Wie der Klimawandel Menschen mit Behinderungen am stärksten betrifft ?
Die weltweit spürbare Klimakrise führt zu immer mehr Hitzewellen, Dürren, stärkeren Stürmen und Überschwemmungen, von denen 2018 mehr als 35 Millionen Menschen betroffen waren und zwei Millionen zur Flucht gezwungen wurden. Diese Naturkatastrophen führen häufig zu sozialen Katastrophen, wie der Zerstörung von Ackerland und Flüchtlingsbewegungen. Mehr als eine Milliarde Menschen mit Behinderungen auf der ganzen Welt leiden noch stärker unter diesen Folgen, da es bei Hilfsmaßnahmen oft an Inklusionsmaßnahmen mangelt. Diese Zielgruppe und die Organisationen von Menschen mit Behinderungen werden nicht ausreichend in die Katastrophenprävention einbezogen.
Der Klimawandel trifft vor allem die Schwächsten: Menschen mit Behinderungen und ihre Familien können der Gefahr nicht so leicht entkommen, weil sie in ihrer Bewegungsfreiheit eingeschränkt sind. Sie sind auch stärker von Armut und Arbeitslosigkeit betroffen, vor allem in den Ländern des globalen Südens. Hinzu kommt, dass Informationen über die Klimakrise und ihre Auswirkungen auf ihr unmittelbares Umfeld oft nicht zugänglich sind. Infolgedessen haben sie viel weniger Möglichkeiten, sich auf drohende Katastrophen vorzubereiten, sich finanziell abzusichern oder sie zu vermeiden, selbst wenn sie informiert wären. Dies führt zu einer höheren Sterblichkeitsrate, die eigentlich vermeidbar wäre.

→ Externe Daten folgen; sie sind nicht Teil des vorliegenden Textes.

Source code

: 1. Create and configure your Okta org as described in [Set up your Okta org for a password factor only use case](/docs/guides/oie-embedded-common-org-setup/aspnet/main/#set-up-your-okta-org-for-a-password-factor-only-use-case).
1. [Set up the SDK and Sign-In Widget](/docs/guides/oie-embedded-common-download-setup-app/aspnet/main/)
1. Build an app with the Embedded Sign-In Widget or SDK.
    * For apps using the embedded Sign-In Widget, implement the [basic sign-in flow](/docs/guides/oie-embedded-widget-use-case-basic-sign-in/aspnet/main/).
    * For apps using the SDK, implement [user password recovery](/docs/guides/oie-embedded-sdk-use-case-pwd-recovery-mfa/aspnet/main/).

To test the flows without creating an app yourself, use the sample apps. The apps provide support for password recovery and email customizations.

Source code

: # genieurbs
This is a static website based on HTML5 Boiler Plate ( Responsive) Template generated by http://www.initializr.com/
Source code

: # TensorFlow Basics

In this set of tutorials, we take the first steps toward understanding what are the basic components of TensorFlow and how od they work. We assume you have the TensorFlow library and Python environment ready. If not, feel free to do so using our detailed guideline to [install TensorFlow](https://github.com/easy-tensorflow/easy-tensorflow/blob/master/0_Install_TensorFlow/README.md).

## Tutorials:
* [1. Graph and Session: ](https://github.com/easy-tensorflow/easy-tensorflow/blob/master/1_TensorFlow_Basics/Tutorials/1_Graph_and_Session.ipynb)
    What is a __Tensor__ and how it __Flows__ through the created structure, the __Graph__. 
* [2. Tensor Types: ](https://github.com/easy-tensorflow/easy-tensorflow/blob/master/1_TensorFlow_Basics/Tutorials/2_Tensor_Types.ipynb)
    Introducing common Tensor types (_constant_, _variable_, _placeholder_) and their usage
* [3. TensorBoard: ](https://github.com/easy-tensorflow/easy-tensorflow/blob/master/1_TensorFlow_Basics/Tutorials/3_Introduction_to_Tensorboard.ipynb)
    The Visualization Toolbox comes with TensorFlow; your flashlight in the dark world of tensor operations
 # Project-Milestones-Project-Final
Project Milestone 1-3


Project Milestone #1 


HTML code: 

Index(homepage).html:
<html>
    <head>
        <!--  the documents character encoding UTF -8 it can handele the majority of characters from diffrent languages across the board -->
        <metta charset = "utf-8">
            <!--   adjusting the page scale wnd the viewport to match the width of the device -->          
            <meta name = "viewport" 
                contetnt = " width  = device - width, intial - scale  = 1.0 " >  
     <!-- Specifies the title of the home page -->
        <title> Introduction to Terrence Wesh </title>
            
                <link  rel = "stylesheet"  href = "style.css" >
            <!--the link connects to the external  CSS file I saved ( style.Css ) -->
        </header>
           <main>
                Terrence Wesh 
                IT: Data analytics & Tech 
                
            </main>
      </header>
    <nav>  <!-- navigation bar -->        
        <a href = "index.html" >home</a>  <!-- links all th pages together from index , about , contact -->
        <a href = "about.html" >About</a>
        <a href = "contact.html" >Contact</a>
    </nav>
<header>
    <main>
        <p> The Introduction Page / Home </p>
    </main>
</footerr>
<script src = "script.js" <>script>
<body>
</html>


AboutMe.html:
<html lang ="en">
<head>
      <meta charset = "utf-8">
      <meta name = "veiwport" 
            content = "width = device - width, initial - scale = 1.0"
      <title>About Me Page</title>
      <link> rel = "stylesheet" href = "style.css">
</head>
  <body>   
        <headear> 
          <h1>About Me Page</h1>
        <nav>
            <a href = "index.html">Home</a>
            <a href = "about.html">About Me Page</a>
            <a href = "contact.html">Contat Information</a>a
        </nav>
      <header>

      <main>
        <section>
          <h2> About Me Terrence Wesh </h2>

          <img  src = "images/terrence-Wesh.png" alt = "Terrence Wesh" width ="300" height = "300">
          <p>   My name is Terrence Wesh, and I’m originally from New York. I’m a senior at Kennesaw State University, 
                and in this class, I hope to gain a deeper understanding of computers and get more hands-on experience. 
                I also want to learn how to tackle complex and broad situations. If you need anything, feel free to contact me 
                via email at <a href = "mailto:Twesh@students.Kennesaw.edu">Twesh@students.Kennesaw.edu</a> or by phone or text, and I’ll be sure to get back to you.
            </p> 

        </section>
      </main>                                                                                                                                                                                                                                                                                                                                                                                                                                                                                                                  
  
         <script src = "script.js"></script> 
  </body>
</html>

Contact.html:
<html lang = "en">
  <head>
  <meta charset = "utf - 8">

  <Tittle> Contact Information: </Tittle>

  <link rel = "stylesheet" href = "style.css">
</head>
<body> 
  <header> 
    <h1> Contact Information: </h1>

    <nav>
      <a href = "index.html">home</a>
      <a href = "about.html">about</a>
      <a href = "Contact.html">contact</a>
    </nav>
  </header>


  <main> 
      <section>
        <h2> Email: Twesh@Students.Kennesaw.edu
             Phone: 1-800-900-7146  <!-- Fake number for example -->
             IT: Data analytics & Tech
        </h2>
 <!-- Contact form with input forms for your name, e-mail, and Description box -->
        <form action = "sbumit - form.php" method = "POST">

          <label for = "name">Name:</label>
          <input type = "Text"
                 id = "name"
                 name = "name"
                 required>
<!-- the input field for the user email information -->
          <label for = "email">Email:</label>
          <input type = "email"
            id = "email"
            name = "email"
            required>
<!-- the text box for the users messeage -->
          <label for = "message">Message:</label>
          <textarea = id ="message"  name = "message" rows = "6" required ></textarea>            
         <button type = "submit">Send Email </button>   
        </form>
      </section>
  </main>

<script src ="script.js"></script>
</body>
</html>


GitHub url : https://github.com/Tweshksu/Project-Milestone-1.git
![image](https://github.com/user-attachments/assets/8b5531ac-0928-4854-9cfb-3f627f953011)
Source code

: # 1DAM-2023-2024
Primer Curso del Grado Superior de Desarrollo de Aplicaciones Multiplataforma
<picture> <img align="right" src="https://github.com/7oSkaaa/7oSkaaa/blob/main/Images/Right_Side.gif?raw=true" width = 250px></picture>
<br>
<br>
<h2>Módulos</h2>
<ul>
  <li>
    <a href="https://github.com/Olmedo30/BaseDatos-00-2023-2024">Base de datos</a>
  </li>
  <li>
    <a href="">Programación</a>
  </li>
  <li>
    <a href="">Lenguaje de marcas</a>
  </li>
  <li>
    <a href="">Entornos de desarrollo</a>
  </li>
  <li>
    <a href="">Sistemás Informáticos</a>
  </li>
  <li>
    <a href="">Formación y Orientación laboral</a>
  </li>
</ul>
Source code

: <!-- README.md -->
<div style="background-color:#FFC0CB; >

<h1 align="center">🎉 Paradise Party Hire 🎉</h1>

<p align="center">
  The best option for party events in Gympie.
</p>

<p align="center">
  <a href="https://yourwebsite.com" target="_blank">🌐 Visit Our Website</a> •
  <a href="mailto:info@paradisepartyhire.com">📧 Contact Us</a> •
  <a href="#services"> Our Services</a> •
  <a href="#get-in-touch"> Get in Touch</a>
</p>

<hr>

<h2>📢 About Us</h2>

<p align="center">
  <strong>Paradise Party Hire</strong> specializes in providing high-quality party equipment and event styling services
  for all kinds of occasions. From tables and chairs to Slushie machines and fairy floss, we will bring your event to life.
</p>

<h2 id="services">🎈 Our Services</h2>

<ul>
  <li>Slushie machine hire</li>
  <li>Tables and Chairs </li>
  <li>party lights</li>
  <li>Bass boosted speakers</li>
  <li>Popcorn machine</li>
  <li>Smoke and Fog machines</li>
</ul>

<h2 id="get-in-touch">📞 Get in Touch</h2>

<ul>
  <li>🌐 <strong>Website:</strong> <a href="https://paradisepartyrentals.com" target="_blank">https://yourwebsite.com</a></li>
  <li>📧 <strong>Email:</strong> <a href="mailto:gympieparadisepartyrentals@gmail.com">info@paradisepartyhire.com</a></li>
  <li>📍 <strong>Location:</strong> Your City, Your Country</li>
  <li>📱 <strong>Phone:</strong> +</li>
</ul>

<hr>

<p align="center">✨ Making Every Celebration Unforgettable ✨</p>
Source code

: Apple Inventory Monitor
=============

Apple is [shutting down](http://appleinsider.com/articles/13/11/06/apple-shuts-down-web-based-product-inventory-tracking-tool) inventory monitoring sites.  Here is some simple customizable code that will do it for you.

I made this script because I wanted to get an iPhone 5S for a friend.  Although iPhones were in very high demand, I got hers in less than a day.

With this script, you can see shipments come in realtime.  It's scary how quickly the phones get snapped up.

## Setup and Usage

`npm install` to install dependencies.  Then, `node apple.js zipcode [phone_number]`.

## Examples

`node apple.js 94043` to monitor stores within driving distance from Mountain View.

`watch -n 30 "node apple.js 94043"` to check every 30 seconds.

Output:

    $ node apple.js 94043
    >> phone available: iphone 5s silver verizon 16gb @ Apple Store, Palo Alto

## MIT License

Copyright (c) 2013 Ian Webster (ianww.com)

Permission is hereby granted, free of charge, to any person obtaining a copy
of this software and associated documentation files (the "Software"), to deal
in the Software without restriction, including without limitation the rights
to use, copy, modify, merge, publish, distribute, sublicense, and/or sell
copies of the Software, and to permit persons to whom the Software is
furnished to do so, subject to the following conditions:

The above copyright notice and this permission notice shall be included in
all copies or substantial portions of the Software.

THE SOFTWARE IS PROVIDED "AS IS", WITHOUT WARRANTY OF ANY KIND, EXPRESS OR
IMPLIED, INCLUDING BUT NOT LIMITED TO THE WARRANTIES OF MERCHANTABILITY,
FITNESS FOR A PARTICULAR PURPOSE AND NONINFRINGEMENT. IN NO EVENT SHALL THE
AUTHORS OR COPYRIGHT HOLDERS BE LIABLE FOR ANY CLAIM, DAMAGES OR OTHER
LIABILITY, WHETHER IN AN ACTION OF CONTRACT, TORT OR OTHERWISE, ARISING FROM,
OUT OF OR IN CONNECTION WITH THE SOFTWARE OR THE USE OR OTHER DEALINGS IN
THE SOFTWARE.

Obwohl behinderte Menschen von den Folgen des Klimawandels in besonderem Maße betroffen sind, werden sie von der Klimapolitik systematisch ignoriert. Dabei sollten sie besser geschützt und direkter einbezogen werden. Zugängliche Informationen, direkte Kommunikation und mehr Forschung könnten die Situation verbessern.

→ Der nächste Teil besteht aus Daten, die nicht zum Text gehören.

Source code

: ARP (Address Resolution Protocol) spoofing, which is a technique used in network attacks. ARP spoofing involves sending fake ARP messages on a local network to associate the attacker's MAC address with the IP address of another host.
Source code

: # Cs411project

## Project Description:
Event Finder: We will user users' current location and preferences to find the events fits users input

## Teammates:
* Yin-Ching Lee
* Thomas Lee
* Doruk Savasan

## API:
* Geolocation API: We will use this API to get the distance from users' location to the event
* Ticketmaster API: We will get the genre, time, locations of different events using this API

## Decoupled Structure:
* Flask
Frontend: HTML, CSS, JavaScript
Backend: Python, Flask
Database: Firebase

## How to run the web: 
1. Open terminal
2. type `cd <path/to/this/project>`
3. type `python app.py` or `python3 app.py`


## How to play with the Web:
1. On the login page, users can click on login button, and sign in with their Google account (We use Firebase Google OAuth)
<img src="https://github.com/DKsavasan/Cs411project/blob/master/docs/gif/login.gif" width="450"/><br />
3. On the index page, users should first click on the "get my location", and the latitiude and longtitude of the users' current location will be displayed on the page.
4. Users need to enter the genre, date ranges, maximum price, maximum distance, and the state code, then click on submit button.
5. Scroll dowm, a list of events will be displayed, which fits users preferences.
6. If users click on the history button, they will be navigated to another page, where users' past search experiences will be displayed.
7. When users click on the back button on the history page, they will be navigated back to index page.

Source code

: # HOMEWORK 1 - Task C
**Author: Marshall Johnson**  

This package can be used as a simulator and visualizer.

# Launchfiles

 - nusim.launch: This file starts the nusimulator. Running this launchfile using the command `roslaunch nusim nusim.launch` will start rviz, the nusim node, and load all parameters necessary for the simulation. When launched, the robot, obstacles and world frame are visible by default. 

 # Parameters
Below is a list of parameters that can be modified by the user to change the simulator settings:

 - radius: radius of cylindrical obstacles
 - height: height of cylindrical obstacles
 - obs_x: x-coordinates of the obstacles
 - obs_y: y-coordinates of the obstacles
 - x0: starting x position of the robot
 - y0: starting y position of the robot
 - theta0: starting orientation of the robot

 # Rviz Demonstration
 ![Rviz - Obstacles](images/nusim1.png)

Es gibt mehrere Gründe, warum behinderte Menschen vom Klimawandel besonders betroffen sind. In Notsituationen, die aufgrund extremer Wetterereignisse in Zukunft häufiger auftreten können, benötigen Rettungskräfte oft spezielle Kenntnisse oder technische Hilfsmittel, um Menschen mit Behinderungen zu evakuieren. Diese besonderen Anforderungen werden jedoch in Notfallplänen und Evakuierungskonzepten oft nicht berücksichtigt. Im Extremfall kann dies zu Tragödien führen wie beim Hochwasser im Ahrtal, bei dem zwölf behinderte Menschen in einer betreuten Wohneinrichtung ertranken.

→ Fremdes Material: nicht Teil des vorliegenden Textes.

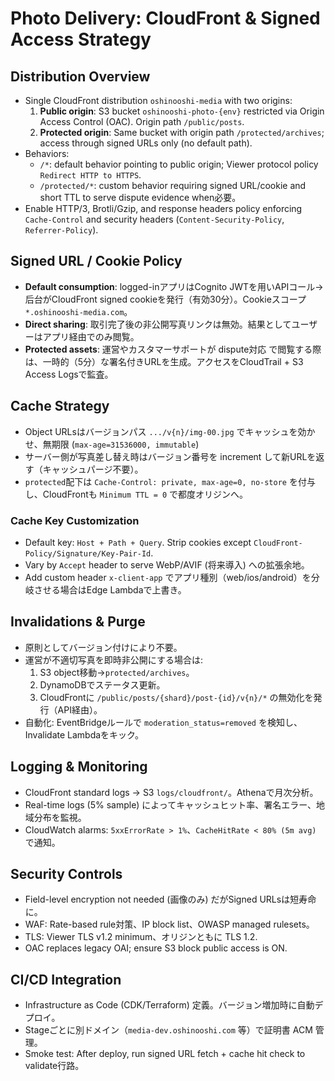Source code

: # Photo Delivery: CloudFront & Signed Access Strategy

## Distribution Overview
- Single CloudFront distribution `oshinooshi-media` with two origins:
  1. **Public origin**: S3 bucket `oshinooshi-photo-{env}` restricted via Origin Access Control (OAC). Origin path `/public/posts`.
  2. **Protected origin**: Same bucket with origin path `/protected/archives`; access through signed URLs only (no default path).
- Behaviors:
  - `/*`: default behavior pointing to public origin; Viewer protocol policy `Redirect HTTP to HTTPS`.
  - `/protected/*`: custom behavior requiring signed URL/cookie and short TTL to serve dispute evidence when必要。
- Enable HTTP/3, Brotli/Gzip, and response headers policy enforcing `Cache-Control` and security headers (`Content-Security-Policy`, `Referrer-Policy`).

## Signed URL / Cookie Policy
- **Default consumption**: logged-inアプリはCognito JWTを用いAPIコール→后台がCloudFront signed cookieを発行（有効30分）。Cookieスコープ `*.oshinooshi-media.com`。
- **Direct sharing**: 取引完了後の非公開写真リンクは無効。結果としてユーザーはアプリ経由でのみ閲覧。
- **Protected assets**: 運営やカスタマーサポートが dispute対応 で閲覧する際は、一時的（5分）な署名付きURLを生成。アクセスをCloudTrail + S3 Access Logsで監査。

## Cache Strategy
- Object URLsはバージョンパス `.../v{n}/img-00.jpg` でキャッシュを効かせ、無期限 (`max-age=31536000, immutable`)
- サーバー側が写真差し替え時はバージョン番号を increment して新URLを返す（キャッシュパージ不要）。
- `protected`配下は `Cache-Control: private, max-age=0, no-store` を付与し、CloudFrontも `Minimum TTL = 0` で都度オリジンへ。

### Cache Key Customization
- Default key: `Host + Path + Query`. Strip cookies except `CloudFront-Policy/Signature/Key-Pair-Id`.
- Vary by `Accept` header to serve WebP/AVIF (将来導入) への拡張余地。
- Add custom header `x-client-app` でアプリ種別（web/ios/android）を分岐させる場合はEdge Lambdaで上書き。

## Invalidations & Purge
- 原則としてバージョン付けにより不要。
- 運営が不適切写真を即時非公開にする場合は:
  1. S3 object移動→`protected/archives`。
  2. DynamoDBでステータス更新。
  3. CloudFrontに `/public/posts/{shard}/post-{id}/v{n}/*` の無効化を発行（API経由）。
- 自動化: EventBridgeルールで `moderation_status=removed` を検知し、Invalidate Lambdaをキック。

## Logging & Monitoring
- CloudFront standard logs → S3 `logs/cloudfront/`。Athenaで月次分析。
- Real-time logs (5% sample) によってキャッシュヒット率、署名エラー、地域分布を監視。
- CloudWatch alarms: `5xxErrorRate > 1%`、`CacheHitRate < 80% (5m avg)` で通知。

## Security Controls
- Field-level encryption not needed (画像のみ) だがSigned URLsは短寿命に。
- WAF: Rate-based rule対策、IP block list、OWASP managed rulesets。
- TLS: Viewer TLS v1.2 minimum、オリジンともに TLS 1.2.
- OAC replaces legacy OAI; ensure S3 block public access is ON.

## CI/CD Integration
- Infrastructure as Code (CDK/Terraform) 定義。バージョン増加時に自動デプロイ。
- Stageごとに別ドメイン（`media-dev.oshinooshi.com` 等）で証明書 ACM 管理。
- Smoke test: After deploy, run signed URL fetch + cache hit check to validate行路。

Je nach Art der Behinderung leiden sie auch besonders unter Hitzewellen, Wassermangel und anderen, durch den Klimawandel verschärften Gesundheitsrisiken, wie beispielsweise allergischem Asthma, aufgrund des erhöhten Pollenfluges. Darüber hinaus haben behinderte Menschen aufgrund struktureller Diskriminierung oft weniger Ressourcen, um mit den potenziell negativen Folgen des Klimawandels umzugehen – ein Umzug in eine andere Umgebung würde für sie beispielsweise größere finanzielle und organisatorische Hindernisse bedeuten.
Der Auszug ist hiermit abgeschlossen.